= ACTIVITY =
Give only the number of lines below that contain the word "utilisant".

+===+

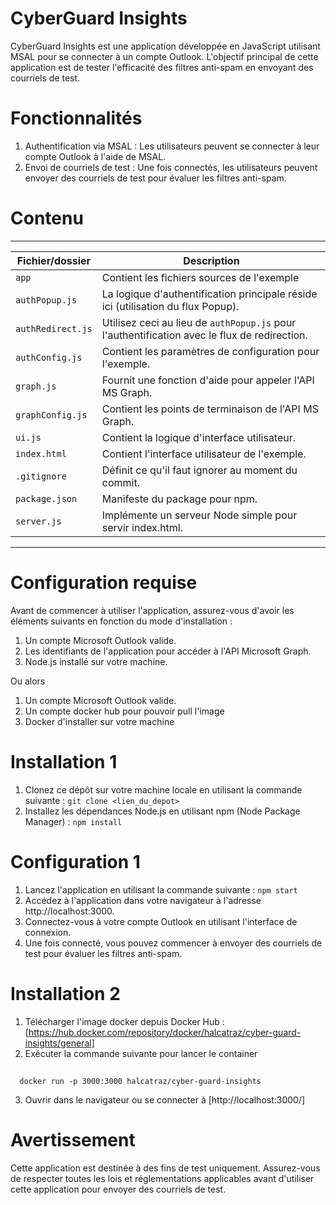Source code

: # CyberGuard Insights

CyberGuard Insights est une application développée en JavaScript utilisant MSAL pour se connecter à un compte Outlook. L'objectif principal de cette application est de tester l'efficacité des filtres anti-spam en envoyant des courriels de test.

# Fonctionnalités

   1. Authentification via MSAL : Les utilisateurs peuvent se connecter à leur compte Outlook à l'aide de MSAL.
   2. Envoi de courriels de test : Une fois connectés, les utilisateurs peuvent envoyer des courriels de test pour évaluer les filtres anti-spam.

# Contenu
------------------------------------------------------------------------------------------------------------------
| Fichier/dossier  | Description                                                                                  |
|-------------------|---------------------------------------------------------------------------------------------|
| `app`             | Contient les fichiers sources de l'exemple                                                  |
| `authPopup.js`    | La logique d'authentification principale réside ici  (utilisation du flux Popup).           |
| `authRedirect.js` | Utilisez ceci au lieu de `authPopup.js` pour l'authentification avec le flux de redirection.|
| `authConfig.js`   | Contient les paramètres de configuration pour l'exemple.                                    |
| `graph.js`        | Fournit une fonction d'aide pour appeler l'API MS Graph.                                    |
| `graphConfig.js`  | Contient les points de terminaison de l'API MS Graph.                                       |
| `ui.js`           | Contient la logique d'interface utilisateur.                                                |
| `index.html`      | Contient l'interface utilisateur de l'exemple.                                              |
| `.gitignore`      | Définit ce qu'il faut ignorer au moment du commit.                                          |
| `package.json`    | Manifeste du package pour npm.                                                              |
| `server.js`       | Implémente un serveur Node simple pour servir index.html.                                   |
------------------------------------------------------------------------------------------------------------------

# Configuration requise

Avant de commencer à utiliser l'application, assurez-vous d'avoir les éléments suivants en fonction du mode d'installation :

   1. Un compte Microsoft Outlook valide.
   2. Les identifiants de l'application pour accéder à l'API Microsoft Graph.
   3. Node.js installé sur votre machine.

Ou alors
   1. Un compte Microsoft Outlook valide.
   2. Un compte docker hub pour pouvoir pull l'image
   3. Docker d'installer sur votre machine

# Installation 1

1. Clonez ce dépôt sur votre machine locale en utilisant la commande suivante : `git clone <lien_du_depot>`
2. Installez les dépendances Node.js en utilisant npm (Node Package Manager) : `npm install`

# Configuration 1

1. Lancez l'application en utilisant la commande suivante : `npm start`
2. Accédez à l'application dans votre navigateur à l'adresse http://localhost:3000.
3. Connectez-vous à votre compte Outlook en utilisant l'interface de connexion.
4. Une fois connecté, vous pouvez commencer à envoyer des courriels de test pour évaluer les filtres anti-spam.

# Installation 2

1. Télécharger l'image docker depuis Docker Hub : [https://hub.docker.com/repository/docker/halcatraz/cyber-guard-insights/general]
2. Exécuter la commande suivante pour lancer le container
##
      docker run -p 3000:3000 halcatraz/cyber-guard-insights
3. Ouvrir dans le navigateur ou se connecter à [http://localhost:3000/]

# Avertissement

Cette application est destinée à des fins de test uniquement. Assurez-vous de respecter toutes les lois et réglementations applicables avant d'utiliser cette application pour envoyer des courriels de test.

+===+

= ANSWER FOR THIS EXERCISE =
5